Department of Radiology and Imaging Sciences, Indiana University School of Medicine, 1345 West 16th Street, L3-202, Indianapolis, IN 46202-2111, USA.
Steroids. 2011 Nov;76(12):1331-40. doi: 10.1016/j.steroids.2011.06.012. Epub 2011 Jul 3.
The translocator protein 18 kDa (TSPO) is an attractive target for molecular imaging of neuroinflammation and tumor progression. [(18)F]PBR06, a fluorine-18 labeled form of PBR06, is a promising PET TSPO radioligand originally developed at NIMH. [(11)C]PBR06, a carbon-11 labeled form of PBR06, was designed and synthesized for the first time. The standard PBR06 was synthesized from 2,5-dimethoxybenzaldehyde in three steps with 71% overall chemical yield. The radiolabeling precursor desmethyl-PBR06 was synthesized from 2-hydroxy-5-methoxybenzaldehyde in five steps with 12% overall chemical yield. The target tracer [(11)C]PBR06 was prepared by O-[(11)C]methylation of desmethyl-PBR06 with [(11)C]CH(3)OTf in CH(3)CN at 80°C under basic condition and isolated by HPLC combined with SPE purification with 40-60% decay corrected radiochemical yield and 222-740 GBq/μmol specific activity at EOB. On the similar grounds, [(18)F]PBR06 was also designed and synthesized.
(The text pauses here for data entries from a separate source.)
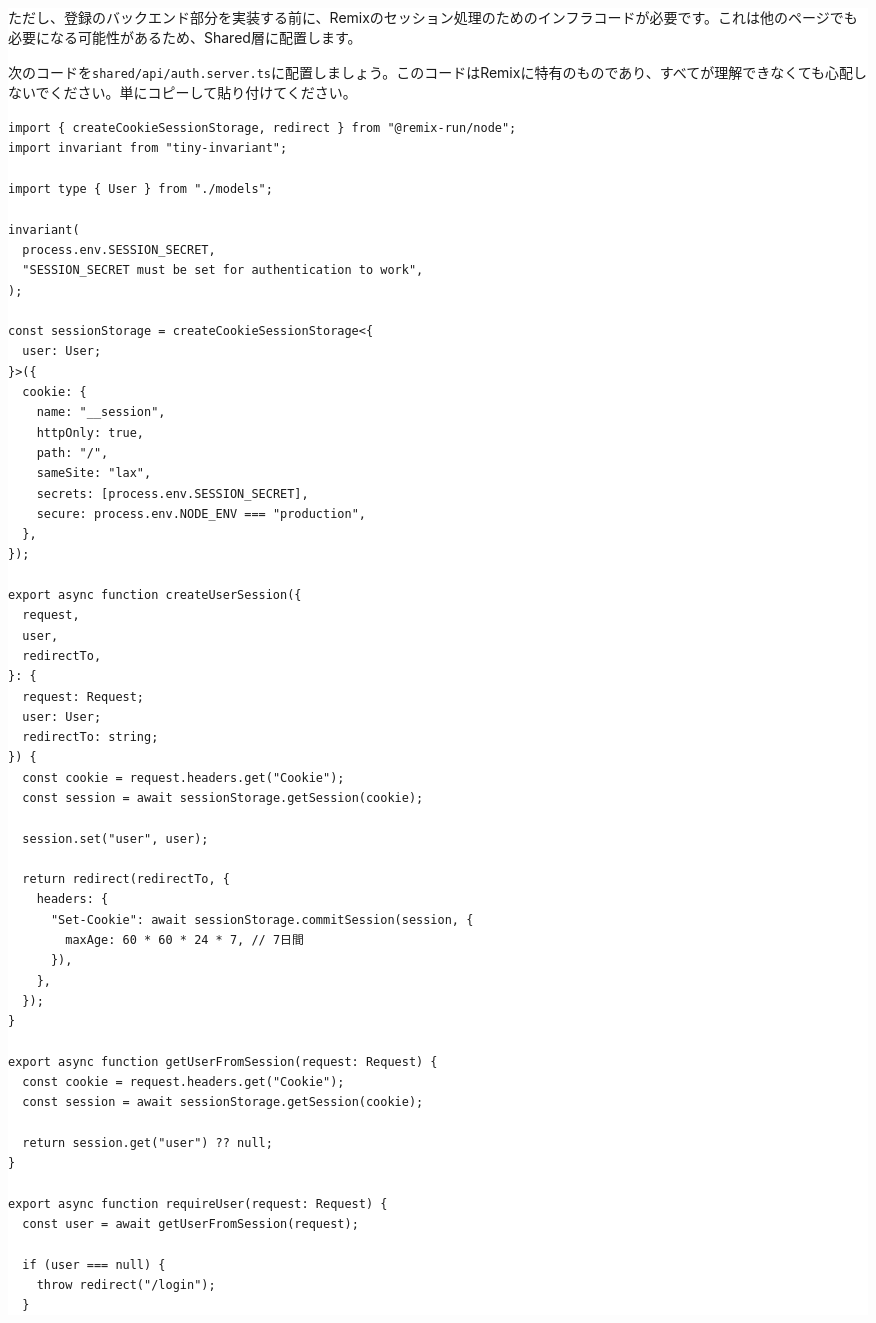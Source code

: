 ただし、登録のバックエンド部分を実装する前に、Remixのセッション処理のためのインフラコードが必要です。これは他のページでも必要になる可能性があるため、Shared層に配置します。

次のコードを`shared/api/auth.server.ts`に配置しましょう。このコードはRemixに特有のものであり、すべてが理解できなくても心配しないでください。単にコピーして貼り付けてください。

```tsx title="shared/api/auth.server.ts"
import { createCookieSessionStorage, redirect } from "@remix-run/node";
import invariant from "tiny-invariant";

import type { User } from "./models";

invariant(
  process.env.SESSION_SECRET,
  "SESSION_SECRET must be set for authentication to work",
);

const sessionStorage = createCookieSessionStorage<{
  user: User;
}>({
  cookie: {
    name: "__session",
    httpOnly: true,
    path: "/",
    sameSite: "lax",
    secrets: [process.env.SESSION_SECRET],
    secure: process.env.NODE_ENV === "production",
  },
});

export async function createUserSession({
  request,
  user,
  redirectTo,
}: {
  request: Request;
  user: User;
  redirectTo: string;
}) {
  const cookie = request.headers.get("Cookie");
  const session = await sessionStorage.getSession(cookie);

  session.set("user", user);

  return redirect(redirectTo, {
    headers: {
      "Set-Cookie": await sessionStorage.commitSession(session, {
        maxAge: 60 * 60 * 24 * 7, // 7日間
      }),
    },
  });
}

export async function getUserFromSession(request: Request) {
  const cookie = request.headers.get("Cookie");
  const session = await sessionStorage.getSession(cookie);

  return session.get("user") ?? null;
}

export async function requireUser(request: Request) {
  const user = await getUserFromSession(request);

  if (user === null) {
    throw redirect("/login");
  }
```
The previously described Br-PBR06 precursor was synthesized from 2,5-dimethoxybenzaldehyde in two steps with 78% overall chemical yield. A new radiolabeling precursor tosyloxy-PBR06, previously undescribed tosylate congener of PBR06, was designed and synthesized from ethyl 2-hydroxyacetate, 4-methylbenzene-1-sulfonyl chloride, and N-(2,5-dimethoxybenzyl)-2-phenoxyaniline in four steps with 50% overall chemical yield. [(18)F]PBR06 was prepared by the nucleophilic substitution of either new tosyloxy-PBR06 precursor or known Br-PBR06 precursor in DMSO at 140°C with K[(18)F]F/Kryptofix 2.2.2 for 15 min and HPLC combined with SPE purification in 20-60% decay corrected radiochemical yield, >99% radiochemical purity, 87-95% chemical purity, and 37-222 GBq/μmol specific activity at EOB. Radiosynthesis of [(18)F]PBR06 using new tosylated precursor gave similar radiochemical purity, and higher specific activity, radiochemical yield and chemical purity in comparison with radiosynthesis using bromine precursor.
转位蛋白 18 kDa(TSPO)是神经炎症和肿瘤进展的分子成像的一个有吸引力的靶标。[(18)F]PBR06 是 PBR06 的氟-18 标记形式,是最初由 NIMH 开发的有前途的 PET TSPO 放射性配体。[(11)C]PBR06 是 PBR06 的碳-11 标记形式,是首次设计和合成的。标准 PBR06 是由 2,5-二甲氧基苯甲醛经三步反应以 71%的总化学收率合成。放射性标记前体去甲-PBR06 是由 2-羟基-5-甲氧基苯甲醛经五步反应以 12%的总化学收率合成。目标示踪剂[(11)C]PBR06 是通过在碱性条件下,用[(11)C]CH(3)OTf 在 CH(3)CN 中对去甲-PBR06 进行 O-[(11)C]甲基化反应在 80°C 下制备的,并通过 HPLC 结合 SPE 纯化,在 EOB 时获得 40-60%的放射性化学收率和 222-740GBq/μmol 的比活度。基于同样的原因,还设计并合成了[(18)F]PBR06。先前描述的 Br-PBR06 前体是由 2,5-二甲氧基苯甲醛经两步反应以 78%的总化学收率合成的。一种新的放射性标记前体 tosyl-PBR06,以前未描述的 PBR06 的对甲苯磺酸盐同系物,是由乙基 2-羟基乙酸、4-甲基苯磺酰氯和 N-(2,5-二甲氧基苄基)-2-苯氧基苯胺经四步反应以 50%的总化学收率合成的。[(18)F]PBR06 是通过在 140°C 下用 K[(18)F]F/Kryptofix 2.2.2 在 DMSO 中对新的 tosyl-PBR06 前体或已知的 Br-PBR06 前体进行亲核取代反应制备的,15 分钟后通过 HPLC 结合 SPE 纯化,放射性化学收率为 20-60%,放射性纯度>99%,化学纯度 87-95%,EOB 时比活度为 37-222GBq/μmol。与使用溴前体的放射性合成相比,使用新的 tosylated 前体进行 [(18)F]PBR06 的放射性合成具有相似的放射性纯度,以及更高的比活度、放射性化学收率和化学纯度。